Supplied data section start
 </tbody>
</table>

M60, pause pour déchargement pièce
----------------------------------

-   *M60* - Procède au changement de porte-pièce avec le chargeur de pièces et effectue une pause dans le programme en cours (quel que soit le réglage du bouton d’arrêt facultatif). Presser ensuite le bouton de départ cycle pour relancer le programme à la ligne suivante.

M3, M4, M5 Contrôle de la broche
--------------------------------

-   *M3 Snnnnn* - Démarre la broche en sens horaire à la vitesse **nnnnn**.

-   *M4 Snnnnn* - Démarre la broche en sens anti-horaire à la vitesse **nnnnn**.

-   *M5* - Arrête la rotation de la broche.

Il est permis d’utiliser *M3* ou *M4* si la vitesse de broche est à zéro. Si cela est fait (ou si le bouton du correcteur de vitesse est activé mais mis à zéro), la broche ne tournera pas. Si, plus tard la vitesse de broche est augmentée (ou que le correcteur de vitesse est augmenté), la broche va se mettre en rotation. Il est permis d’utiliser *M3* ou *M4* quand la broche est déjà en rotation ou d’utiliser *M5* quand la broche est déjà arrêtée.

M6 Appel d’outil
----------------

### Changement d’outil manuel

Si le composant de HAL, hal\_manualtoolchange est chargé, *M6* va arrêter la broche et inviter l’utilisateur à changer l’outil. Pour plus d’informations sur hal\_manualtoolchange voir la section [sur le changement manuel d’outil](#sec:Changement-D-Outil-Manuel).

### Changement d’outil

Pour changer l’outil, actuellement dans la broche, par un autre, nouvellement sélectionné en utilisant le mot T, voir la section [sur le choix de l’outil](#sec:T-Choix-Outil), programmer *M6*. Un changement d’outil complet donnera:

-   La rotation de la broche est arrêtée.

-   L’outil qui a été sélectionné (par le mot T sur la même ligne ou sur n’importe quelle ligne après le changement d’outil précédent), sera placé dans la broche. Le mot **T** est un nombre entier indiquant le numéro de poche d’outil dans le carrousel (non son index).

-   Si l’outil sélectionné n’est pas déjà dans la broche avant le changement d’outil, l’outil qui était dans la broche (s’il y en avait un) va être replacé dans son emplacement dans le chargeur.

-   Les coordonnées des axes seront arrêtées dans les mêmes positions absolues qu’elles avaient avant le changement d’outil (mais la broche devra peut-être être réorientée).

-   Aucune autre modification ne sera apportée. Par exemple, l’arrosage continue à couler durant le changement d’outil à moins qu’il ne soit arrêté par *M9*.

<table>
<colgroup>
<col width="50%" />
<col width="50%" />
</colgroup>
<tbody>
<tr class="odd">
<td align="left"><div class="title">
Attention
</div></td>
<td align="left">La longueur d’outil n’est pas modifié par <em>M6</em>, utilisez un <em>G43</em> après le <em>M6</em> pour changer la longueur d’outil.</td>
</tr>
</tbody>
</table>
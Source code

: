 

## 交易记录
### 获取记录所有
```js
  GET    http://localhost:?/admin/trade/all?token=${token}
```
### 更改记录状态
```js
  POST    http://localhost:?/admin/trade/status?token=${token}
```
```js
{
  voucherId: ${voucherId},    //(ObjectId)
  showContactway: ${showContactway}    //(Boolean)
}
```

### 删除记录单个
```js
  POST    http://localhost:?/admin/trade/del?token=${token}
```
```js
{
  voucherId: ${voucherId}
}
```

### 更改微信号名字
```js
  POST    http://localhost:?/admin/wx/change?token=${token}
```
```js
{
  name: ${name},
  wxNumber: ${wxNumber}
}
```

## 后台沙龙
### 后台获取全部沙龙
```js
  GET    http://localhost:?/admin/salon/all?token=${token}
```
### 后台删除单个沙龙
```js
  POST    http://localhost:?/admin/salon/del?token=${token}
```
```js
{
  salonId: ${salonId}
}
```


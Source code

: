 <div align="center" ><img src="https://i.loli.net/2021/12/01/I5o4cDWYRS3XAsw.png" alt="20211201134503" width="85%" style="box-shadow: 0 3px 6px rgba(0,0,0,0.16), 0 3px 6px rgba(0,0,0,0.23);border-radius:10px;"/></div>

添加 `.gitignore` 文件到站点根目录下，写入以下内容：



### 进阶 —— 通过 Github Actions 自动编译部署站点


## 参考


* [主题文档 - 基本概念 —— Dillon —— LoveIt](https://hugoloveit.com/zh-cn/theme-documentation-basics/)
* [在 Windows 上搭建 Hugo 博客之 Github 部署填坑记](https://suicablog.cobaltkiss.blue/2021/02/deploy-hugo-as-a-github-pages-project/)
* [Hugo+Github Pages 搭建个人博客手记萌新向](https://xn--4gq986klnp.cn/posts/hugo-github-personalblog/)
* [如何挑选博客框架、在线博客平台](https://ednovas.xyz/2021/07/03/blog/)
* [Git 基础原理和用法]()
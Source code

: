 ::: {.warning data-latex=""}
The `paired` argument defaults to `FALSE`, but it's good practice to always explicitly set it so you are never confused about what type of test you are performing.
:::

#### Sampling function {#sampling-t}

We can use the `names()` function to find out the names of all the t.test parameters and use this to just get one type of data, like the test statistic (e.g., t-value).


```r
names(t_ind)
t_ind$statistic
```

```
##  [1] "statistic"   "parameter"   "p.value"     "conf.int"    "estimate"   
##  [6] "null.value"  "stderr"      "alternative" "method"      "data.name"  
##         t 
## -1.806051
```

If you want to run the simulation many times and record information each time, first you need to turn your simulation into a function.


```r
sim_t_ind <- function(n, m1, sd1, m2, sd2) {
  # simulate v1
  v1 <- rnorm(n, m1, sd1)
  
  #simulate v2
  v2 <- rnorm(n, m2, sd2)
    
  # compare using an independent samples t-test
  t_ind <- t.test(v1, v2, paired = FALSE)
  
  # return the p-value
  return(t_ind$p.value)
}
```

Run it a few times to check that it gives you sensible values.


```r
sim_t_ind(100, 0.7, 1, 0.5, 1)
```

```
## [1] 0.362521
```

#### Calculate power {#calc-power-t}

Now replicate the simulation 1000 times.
Supplied data section end
**Exercise brief:**
The records above need to be retyped in full, exactly as given.

**Output for this task:**
 </tbody>
</table>

M60, pause pour déchargement pièce
----------------------------------

-   *M60* - Procède au changement de porte-pièce avec le chargeur de pièces et effectue une pause dans le programme en cours (quel que soit le réglage du bouton d’arrêt facultatif). Presser ensuite le bouton de départ cycle pour relancer le programme à la ligne suivante.

M3, M4, M5 Contrôle de la broche
--------------------------------

-   *M3 Snnnnn* - Démarre la broche en sens horaire à la vitesse **nnnnn**.

-   *M4 Snnnnn* - Démarre la broche en sens anti-horaire à la vitesse **nnnnn**.

-   *M5* - Arrête la rotation de la broche.

Il est permis d’utiliser *M3* ou *M4* si la vitesse de broche est à zéro. Si cela est fait (ou si le bouton du correcteur de vitesse est activé mais mis à zéro), la broche ne tournera pas. Si, plus tard la vitesse de broche est augmentée (ou que le correcteur de vitesse est augmenté), la broche va se mettre en rotation. Il est permis d’utiliser *M3* ou *M4* quand la broche est déjà en rotation ou d’utiliser *M5* quand la broche est déjà arrêtée.

M6 Appel d’outil
----------------

### Changement d’outil manuel

Si le composant de HAL, hal\_manualtoolchange est chargé, *M6* va arrêter la broche et inviter l’utilisateur à changer l’outil. Pour plus d’informations sur hal\_manualtoolchange voir la section [sur le changement manuel d’outil](#sec:Changement-D-Outil-Manuel).

### Changement d’outil

Pour changer l’outil, actuellement dans la broche, par un autre, nouvellement sélectionné en utilisant le mot T, voir la section [sur le choix de l’outil](#sec:T-Choix-Outil), programmer *M6*. Un changement d’outil complet donnera:

-   La rotation de la broche est arrêtée.

-   L’outil qui a été sélectionné (par le mot T sur la même ligne ou sur n’importe quelle ligne après le changement d’outil précédent), sera placé dans la broche. Le mot **T** est un nombre entier indiquant le numéro de poche d’outil dans le carrousel (non son index).

-   Si l’outil sélectionné n’est pas déjà dans la broche avant le changement d’outil, l’outil qui était dans la broche (s’il y en avait un) va être replacé dans son emplacement dans le chargeur.

-   Les coordonnées des axes seront arrêtées dans les mêmes positions absolues qu’elles avaient avant le changement d’outil (mais la broche devra peut-être être réorientée).

-   Aucune autre modification ne sera apportée. Par exemple, l’arrosage continue à couler durant le changement d’outil à moins qu’il ne soit arrêté par *M9*.

<table>
<colgroup>
<col width="50%" />
<col width="50%" />
</colgroup>
<tbody>
<tr class="odd">
<td align="left"><div class="title">
Attention
</div></td>
<td align="left">La longueur d’outil n’est pas modifié par <em>M6</em>, utilisez un <em>G43</em> après le <em>M6</em> pour changer la longueur d’outil.</td>
</tr>
</tbody>
</table>
Source code

: 

## 交易记录
### 获取记录所有
```js
  GET    http://localhost:?/admin/trade/all?token=${token}
```
### 更改记录状态
```js
  POST    http://localhost:?/admin/trade/status?token=${token}
```
```js
{
  voucherId: ${voucherId},    //(ObjectId)
  showContactway: ${showContactway}    //(Boolean)
}
```

### 删除记录单个
```js
  POST    http://localhost:?/admin/trade/del?token=${token}
```
```js
{
  voucherId: ${voucherId}
}
```

### 更改微信号名字
```js
  POST    http://localhost:?/admin/wx/change?token=${token}
```
```js
{
  name: ${name},
  wxNumber: ${wxNumber}
}
```

## 后台沙龙
### 后台获取全部沙龙
```js
  GET    http://localhost:?/admin/salon/all?token=${token}
```
### 后台删除单个沙龙
```js
  POST    http://localhost:?/admin/salon/del?token=${token}
```
```js
{
  salonId: ${salonId}
}
```


Source code

: <div align="center" ><img src="https://i.loli.net/2021/12/01/I5o4cDWYRS3XAsw.png" alt="20211201134503" width="85%" style="box-shadow: 0 3px 6px rgba(0,0,0,0.16), 0 3px 6px rgba(0,0,0,0.23);border-radius:10px;"/></div>

添加 `.gitignore` 文件到站点根目录下，写入以下内容：



### 进阶 —— 通过 Github Actions 自动编译部署站点


## 参考


* [主题文档 - 基本概念 —— Dillon —— LoveIt](https://hugoloveit.com/zh-cn/theme-documentation-basics/)
* [在 Windows 上搭建 Hugo 博客之 Github 部署填坑记](https://suicablog.cobaltkiss.blue/2021/02/deploy-hugo-as-a-github-pages-project/)
* [Hugo+Github Pages 搭建个人博客手记萌新向](https://xn--4gq986klnp.cn/posts/hugo-github-personalblog/)
* [如何挑选博客框架、在线博客平台](https://ednovas.xyz/2021/07/03/blog/)
* [Git 基础原理和用法]()
Source code

: ::: {.warning data-latex=""}
The `paired` argument defaults to `FALSE`, but it's good practice to always explicitly set it so you are never confused about what type of test you are performing.
:::

#### Sampling function {#sampling-t}

We can use the `names()` function to find out the names of all the t.test parameters and use this to just get one type of data, like the test statistic (e.g., t-value).


```r
names(t_ind)
t_ind$statistic
```

```
##  [1] "statistic"   "parameter"   "p.value"     "conf.int"    "estimate"   
##  [6] "null.value"  "stderr"      "alternative" "method"      "data.name"  
##         t 
## -1.806051
```

If you want to run the simulation many times and record information each time, first you need to turn your simulation into a function.


```r
sim_t_ind <- function(n, m1, sd1, m2, sd2) {
  # simulate v1
  v1 <- rnorm(n, m1, sd1)
  
  #simulate v2
  v2 <- rnorm(n, m2, sd2)
    
  # compare using an independent samples t-test
  t_ind <- t.test(v1, v2, paired = FALSE)
  
  # return the p-value
  return(t_ind$p.value)
}
```

Run it a few times to check that it gives you sensible values.


```r
sim_t_ind(100, 0.7, 1, 0.5, 1)
```

```
## [1] 0.362521
```

#### Calculate power {#calc-power-t}

Now replicate the simulation 1000 times.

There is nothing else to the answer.